INSTRUCTIONS FOR THE TASK: All of the lines below are to be transcribed faithfully, with pictures excluded from the copy.

Collected data:
* * *
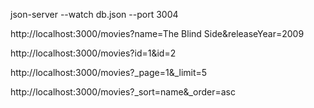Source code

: json-server --watch db.json --port 3004

http://localhost:3000/movies?name=The Blind Side&releaseYear=2009

http://localhost:3000/movies?id=1&id=2

http://localhost:3000/movies?_page=1&_limit=5

http://localhost:3000/movies?_sort=name&_order=asc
* * *
EXPECTED ANSWER:
Source code

: json-server --watch db.json --port 3004

http://localhost:3000/movies?name=The Blind Side&releaseYear=2009

http://localhost:3000/movies?id=1&id=2

http://localhost:3000/movies?_page=1&_limit=5

http://localhost:3000/movies?_sort=name&_order=asc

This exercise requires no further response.